Ukita Hideie (宇喜多秀家)
Hideie UKITA was a Japanese military commander as well as a feudal lord in the Azuchi-Momoyama period. He was one of the Gotairo (Council of Five Elders) under Toyotomi's government. He was commonly called 'Bizen no kuni saisho' (prime minister of Bizen Province). He was the last head of the Ukita clan while it remained a feudal lord family, and a feudal lord of Okayama-jo Castle in Bizen Province, which yielded 574,000-koku (a unit of volume of rice produced in one year; one koku equals approximately 180 liters).
(The Ukita clan still exists now.)
Succession to family headship
In 1572 he was born the second son of Naoie UKITA, who was the lord of the Okayama-jo Castle in Bizen Province (Okayama City, Okayama Prefecture). His childhood name was Hachiro. His father died of illness in 1581.
In 1582 he inherited the family estate and, at the discretion of Nobunaga ODA, was approved to run the main domain, to which the Ukita clan was then subordinate.
Nobunaga ODA's era
After Naoie's death, Nobunaga ordered the incorporation of the Ukita army into Hideyoshi TOYOTOMI's expeditionary force, and together they travelled to Chugoku district to help Hideyoshi's attack on Takamatsu-jo Castle (Bicchu Province). Since Hideie was a child, however, his uncle, Tadaie UKITA led the army on behalf of him. Furthermore, Hideie was supported by senior vassals who had served Naoie, such as Hideyasu TOGAWA and Sadachika OSAFUNE.

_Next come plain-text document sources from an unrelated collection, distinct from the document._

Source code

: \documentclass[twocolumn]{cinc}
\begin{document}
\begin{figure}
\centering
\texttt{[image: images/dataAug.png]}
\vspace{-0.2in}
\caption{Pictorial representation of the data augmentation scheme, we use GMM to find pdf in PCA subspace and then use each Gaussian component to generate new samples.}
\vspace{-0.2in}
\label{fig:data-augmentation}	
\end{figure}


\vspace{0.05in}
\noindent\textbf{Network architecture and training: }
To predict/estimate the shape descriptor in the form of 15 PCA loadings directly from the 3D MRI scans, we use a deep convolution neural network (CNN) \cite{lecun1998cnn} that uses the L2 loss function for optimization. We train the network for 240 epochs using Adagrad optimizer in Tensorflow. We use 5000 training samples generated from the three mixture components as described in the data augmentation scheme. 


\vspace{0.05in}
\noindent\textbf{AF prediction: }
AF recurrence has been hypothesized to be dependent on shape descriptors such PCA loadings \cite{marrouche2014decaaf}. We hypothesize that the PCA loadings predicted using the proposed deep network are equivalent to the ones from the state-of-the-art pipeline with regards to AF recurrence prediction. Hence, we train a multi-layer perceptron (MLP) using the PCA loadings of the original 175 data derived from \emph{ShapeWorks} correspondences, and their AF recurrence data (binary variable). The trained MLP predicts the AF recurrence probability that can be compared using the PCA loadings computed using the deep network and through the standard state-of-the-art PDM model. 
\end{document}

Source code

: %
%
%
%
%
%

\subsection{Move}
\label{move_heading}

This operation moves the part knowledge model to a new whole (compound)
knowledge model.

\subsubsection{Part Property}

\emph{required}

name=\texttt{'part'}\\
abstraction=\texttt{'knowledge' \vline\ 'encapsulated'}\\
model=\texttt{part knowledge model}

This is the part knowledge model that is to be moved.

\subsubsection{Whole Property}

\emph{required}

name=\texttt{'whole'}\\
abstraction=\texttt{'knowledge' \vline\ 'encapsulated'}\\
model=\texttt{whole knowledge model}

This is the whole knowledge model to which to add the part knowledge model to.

On June 2, Nobunaga was killed in the Honnoji Incident. Due to that reason, Hideyoshi and Terumoto MORI made peace with each other, and Hideie rose to the status of a big feudal lord possessing the territory ranging from eastern Bicchu Province to Mimasaka and Bizen Provinces, while he served keeping watch over the Mori family.
Hideyoshi TOYOTOMI's era
When he reached manhood, he took the name of Hideie, receiving the Chinese character of '秀' from Hideyoshi TOYOTOMI. Gaining the favor of Hideyoshi, Hideie became his adopted son, before marrying Hideyoshi's adopted daughter, Gohime (Toshiie MAEDA's daughter) in 1586, making her his seishitu (lawful wife). For that reason he was treated as a member of the Hideyoshi family, despite being a tozama (outside feudal lord).
He participated in the Shikoku Conquest in 1585, as well as the Kyushu Conquest in 1586. He also participated in the Odawara Conquest in 1590.
In the Bunroku campaign, which started in 1592, he went to the front line as a general. In the Battle of Hekitenkai (ByeogJe Gwan), he took part in successful military exploits with Takakage KOBAYAKAWA, such as defeating the Ming army led by Ru-song LI. In recognition of the this achievement, he was promoted from Sangi (Royal Advisor) to Jusanmi Chunagon (Middle Counselor with Junior Third Rank) in 1594. As an army supervisor, he crossed the sea with Hidemoto MORI in the Keicho Campaign, which started in 1597.
In 1598, he returned to Japan and was appointed to the Gotairo (Council of Five Elders) by Hideyoshi. Then, in August, Hideyoshi died.
The feud of the Ukita family
In 1599, after Hideyoshi's death, there were internal squabbles within the Ukita family. The family troubles were caused by Hideie's problematic behavior, as well as other senior vassals' dissatisfaction with the autocratic administrative officials of the Ukita family, including Tsunanao OSAFUNE and Jirobe NAKAMURA. Moreover, many vassals in the Ukita family were believers of the Nichiren Sect of Buddhism, but because Gohime was Christian they were ordered by Hideie to convert to Christianity, which caused unrest in the family.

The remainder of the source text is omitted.